Only one stretch of the data below is wanted: the lines from the one with "8. calc_Jacobian_all.m: this" through the one with "10. CPM.m: cross product matrix.", repeated exactly.

*** Opening Records supplied ***

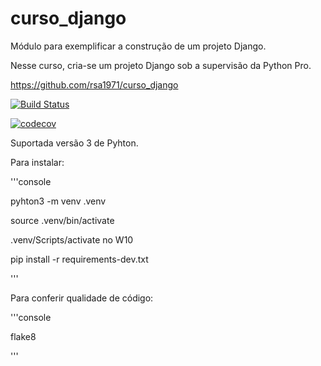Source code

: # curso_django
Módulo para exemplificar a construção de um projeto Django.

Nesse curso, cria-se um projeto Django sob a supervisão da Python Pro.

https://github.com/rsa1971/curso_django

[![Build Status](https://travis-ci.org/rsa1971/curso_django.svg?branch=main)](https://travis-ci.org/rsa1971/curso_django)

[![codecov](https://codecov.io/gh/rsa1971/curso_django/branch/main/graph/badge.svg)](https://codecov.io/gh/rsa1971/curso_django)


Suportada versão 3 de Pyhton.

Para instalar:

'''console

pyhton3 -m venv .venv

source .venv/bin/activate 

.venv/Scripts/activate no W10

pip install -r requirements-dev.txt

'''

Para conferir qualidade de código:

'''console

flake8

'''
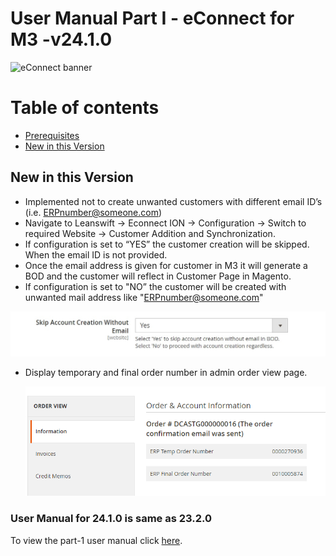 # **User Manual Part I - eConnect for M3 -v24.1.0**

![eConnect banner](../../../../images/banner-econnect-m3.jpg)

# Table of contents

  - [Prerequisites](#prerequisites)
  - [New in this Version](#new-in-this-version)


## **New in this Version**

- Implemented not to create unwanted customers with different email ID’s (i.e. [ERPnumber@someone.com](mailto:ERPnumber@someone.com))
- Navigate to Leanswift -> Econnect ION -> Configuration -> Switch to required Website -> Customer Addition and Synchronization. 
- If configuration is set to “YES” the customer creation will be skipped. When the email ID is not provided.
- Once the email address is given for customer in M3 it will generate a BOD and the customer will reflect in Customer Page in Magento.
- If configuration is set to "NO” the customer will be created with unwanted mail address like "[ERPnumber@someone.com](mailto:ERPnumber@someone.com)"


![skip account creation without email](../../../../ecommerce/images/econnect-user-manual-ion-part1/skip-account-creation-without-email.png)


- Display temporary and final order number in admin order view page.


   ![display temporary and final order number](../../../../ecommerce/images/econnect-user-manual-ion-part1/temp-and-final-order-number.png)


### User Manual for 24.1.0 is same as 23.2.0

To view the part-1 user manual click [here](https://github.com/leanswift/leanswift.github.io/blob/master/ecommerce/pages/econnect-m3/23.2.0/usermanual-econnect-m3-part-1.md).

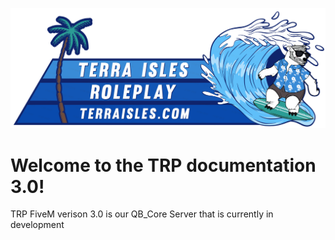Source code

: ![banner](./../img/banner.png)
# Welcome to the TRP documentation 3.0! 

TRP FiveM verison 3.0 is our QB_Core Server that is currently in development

*** Closing Records supplied ***
*** Opening Records supplied ***

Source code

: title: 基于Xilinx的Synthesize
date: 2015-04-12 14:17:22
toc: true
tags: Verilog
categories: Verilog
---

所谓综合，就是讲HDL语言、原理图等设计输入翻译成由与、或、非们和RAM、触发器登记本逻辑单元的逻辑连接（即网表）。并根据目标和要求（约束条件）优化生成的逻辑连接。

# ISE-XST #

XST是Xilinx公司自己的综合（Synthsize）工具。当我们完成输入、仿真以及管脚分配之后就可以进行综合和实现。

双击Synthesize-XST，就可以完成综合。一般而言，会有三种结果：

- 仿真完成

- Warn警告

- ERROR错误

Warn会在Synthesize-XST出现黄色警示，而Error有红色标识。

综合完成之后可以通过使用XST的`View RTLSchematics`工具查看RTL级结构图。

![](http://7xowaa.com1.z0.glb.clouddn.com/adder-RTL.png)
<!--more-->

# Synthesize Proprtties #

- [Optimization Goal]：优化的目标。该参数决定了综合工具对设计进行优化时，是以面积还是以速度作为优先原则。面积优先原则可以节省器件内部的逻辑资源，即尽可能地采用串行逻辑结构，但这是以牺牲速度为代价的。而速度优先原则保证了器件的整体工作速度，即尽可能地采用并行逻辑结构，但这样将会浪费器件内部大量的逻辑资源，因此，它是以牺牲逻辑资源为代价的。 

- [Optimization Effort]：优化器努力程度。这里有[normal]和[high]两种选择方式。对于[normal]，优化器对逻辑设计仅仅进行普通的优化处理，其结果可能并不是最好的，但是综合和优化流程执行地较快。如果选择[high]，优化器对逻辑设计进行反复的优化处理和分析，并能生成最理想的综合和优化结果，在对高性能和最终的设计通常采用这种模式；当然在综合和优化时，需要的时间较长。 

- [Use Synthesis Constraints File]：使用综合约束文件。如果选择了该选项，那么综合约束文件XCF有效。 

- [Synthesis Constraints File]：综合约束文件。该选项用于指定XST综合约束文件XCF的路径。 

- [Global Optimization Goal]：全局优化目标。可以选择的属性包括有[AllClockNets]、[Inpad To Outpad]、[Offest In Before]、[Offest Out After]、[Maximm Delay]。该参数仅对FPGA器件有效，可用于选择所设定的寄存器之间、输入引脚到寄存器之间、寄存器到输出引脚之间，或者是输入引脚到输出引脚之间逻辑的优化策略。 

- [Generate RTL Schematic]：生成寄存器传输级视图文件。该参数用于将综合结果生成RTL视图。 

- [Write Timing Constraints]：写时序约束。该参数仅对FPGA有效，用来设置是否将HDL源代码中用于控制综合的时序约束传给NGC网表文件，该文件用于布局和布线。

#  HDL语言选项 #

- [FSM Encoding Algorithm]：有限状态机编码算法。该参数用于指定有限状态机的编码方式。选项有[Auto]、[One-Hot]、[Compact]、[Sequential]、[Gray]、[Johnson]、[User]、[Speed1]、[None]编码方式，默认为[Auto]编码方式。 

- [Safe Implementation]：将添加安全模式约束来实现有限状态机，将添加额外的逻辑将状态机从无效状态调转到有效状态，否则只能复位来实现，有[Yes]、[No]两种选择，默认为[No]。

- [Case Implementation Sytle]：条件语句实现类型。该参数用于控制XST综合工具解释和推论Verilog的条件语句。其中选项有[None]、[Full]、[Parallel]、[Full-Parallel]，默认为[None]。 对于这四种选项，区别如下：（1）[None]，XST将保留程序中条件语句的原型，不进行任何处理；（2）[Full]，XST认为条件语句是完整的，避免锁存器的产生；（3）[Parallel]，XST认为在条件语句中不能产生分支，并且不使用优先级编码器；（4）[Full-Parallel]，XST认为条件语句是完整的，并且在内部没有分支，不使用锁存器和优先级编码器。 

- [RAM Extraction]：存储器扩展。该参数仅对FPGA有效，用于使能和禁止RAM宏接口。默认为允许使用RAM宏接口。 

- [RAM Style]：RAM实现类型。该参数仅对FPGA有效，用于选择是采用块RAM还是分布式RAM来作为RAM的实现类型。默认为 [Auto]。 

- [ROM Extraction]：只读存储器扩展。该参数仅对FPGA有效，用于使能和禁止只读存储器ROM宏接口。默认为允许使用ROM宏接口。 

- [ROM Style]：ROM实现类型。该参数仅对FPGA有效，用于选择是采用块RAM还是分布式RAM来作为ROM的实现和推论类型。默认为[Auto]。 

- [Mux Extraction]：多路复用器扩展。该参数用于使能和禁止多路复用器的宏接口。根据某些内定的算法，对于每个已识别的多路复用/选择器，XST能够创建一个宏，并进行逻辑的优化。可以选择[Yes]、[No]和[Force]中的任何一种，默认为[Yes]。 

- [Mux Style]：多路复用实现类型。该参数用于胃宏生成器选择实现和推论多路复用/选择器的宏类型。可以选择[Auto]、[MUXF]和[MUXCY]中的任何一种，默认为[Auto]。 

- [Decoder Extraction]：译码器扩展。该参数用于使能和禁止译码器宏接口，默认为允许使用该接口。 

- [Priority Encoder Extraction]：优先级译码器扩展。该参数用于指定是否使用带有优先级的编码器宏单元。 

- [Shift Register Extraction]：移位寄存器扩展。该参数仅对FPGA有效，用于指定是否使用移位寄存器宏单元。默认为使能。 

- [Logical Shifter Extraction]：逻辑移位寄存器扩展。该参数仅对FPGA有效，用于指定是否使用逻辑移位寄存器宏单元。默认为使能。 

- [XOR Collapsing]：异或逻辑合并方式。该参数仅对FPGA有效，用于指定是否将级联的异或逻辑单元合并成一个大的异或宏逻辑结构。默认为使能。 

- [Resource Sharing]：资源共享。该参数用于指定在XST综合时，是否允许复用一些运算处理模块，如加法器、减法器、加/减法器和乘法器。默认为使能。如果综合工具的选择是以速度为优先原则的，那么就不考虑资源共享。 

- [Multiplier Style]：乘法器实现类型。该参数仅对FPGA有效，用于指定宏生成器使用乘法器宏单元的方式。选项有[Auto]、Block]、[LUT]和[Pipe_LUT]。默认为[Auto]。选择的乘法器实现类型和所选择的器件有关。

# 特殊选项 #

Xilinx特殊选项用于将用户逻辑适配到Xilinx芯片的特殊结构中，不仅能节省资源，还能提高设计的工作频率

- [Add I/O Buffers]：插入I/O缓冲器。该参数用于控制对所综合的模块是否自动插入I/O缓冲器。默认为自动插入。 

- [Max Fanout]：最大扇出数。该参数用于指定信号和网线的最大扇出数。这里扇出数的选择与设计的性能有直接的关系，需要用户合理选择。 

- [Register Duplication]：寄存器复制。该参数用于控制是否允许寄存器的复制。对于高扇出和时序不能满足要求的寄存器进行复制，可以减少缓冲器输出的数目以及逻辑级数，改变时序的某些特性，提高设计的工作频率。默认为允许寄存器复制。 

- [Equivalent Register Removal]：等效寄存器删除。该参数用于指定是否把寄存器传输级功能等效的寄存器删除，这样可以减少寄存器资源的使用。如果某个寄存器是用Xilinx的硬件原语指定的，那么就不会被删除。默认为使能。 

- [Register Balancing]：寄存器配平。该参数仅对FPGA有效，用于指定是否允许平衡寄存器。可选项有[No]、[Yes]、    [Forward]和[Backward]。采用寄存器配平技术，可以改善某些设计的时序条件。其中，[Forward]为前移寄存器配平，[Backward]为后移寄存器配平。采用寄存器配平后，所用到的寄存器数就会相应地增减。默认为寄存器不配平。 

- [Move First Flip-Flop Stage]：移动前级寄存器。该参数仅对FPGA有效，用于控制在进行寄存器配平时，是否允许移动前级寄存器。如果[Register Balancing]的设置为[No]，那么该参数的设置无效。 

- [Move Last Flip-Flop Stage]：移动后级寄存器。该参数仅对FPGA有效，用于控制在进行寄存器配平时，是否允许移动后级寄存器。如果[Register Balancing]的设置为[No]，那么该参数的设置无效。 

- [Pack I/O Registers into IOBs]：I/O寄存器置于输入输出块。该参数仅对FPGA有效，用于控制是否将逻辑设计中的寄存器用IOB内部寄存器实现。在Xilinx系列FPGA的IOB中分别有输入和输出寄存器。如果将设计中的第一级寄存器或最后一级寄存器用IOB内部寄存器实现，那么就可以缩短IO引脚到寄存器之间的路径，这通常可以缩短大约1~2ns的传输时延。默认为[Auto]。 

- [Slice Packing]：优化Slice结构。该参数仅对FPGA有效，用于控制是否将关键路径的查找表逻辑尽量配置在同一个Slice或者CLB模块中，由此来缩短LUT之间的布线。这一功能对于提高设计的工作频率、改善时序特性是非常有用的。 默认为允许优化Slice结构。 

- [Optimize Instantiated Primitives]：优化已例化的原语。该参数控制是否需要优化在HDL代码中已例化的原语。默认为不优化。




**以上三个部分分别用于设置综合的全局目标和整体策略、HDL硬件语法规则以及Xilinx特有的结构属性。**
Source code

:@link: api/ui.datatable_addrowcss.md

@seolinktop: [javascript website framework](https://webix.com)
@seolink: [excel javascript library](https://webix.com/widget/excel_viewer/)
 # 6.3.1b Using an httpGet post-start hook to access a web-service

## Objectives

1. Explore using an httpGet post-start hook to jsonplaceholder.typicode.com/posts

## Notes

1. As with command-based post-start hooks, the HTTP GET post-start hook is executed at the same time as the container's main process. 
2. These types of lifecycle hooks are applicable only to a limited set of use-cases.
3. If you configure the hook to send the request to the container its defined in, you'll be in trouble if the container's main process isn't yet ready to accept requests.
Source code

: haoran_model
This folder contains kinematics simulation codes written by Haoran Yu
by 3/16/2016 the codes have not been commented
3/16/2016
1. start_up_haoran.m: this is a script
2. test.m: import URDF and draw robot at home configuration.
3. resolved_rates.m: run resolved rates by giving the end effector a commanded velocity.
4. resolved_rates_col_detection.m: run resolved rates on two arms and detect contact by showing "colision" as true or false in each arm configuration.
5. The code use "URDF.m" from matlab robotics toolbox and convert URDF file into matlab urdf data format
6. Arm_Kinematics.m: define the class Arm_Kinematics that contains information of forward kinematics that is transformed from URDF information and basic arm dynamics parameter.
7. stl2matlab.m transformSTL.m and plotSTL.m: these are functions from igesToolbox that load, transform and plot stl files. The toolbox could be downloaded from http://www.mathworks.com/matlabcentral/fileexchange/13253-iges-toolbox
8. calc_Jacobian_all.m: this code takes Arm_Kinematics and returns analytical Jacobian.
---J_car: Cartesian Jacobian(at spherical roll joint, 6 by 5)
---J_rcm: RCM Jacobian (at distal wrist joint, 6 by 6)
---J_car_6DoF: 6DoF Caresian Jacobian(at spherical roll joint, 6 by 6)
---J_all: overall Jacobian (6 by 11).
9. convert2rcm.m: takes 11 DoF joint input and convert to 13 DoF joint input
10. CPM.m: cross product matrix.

*** Closing Records supplied ***

Answer area:
8. calc_Jacobian_all.m: this code takes Arm_Kinematics and returns analytical Jacobian.
---J_car: Cartesian Jacobian(at spherical roll joint, 6 by 5)
---J_rcm: RCM Jacobian (at distal wrist joint, 6 by 6)
---J_car_6DoF: 6DoF Caresian Jacobian(at spherical roll joint, 6 by 6)
---J_all: overall Jacobian (6 by 11).
9. convert2rcm.m: takes 11 DoF joint input and convert to 13 DoF joint input
10. CPM.m: cross product matrix.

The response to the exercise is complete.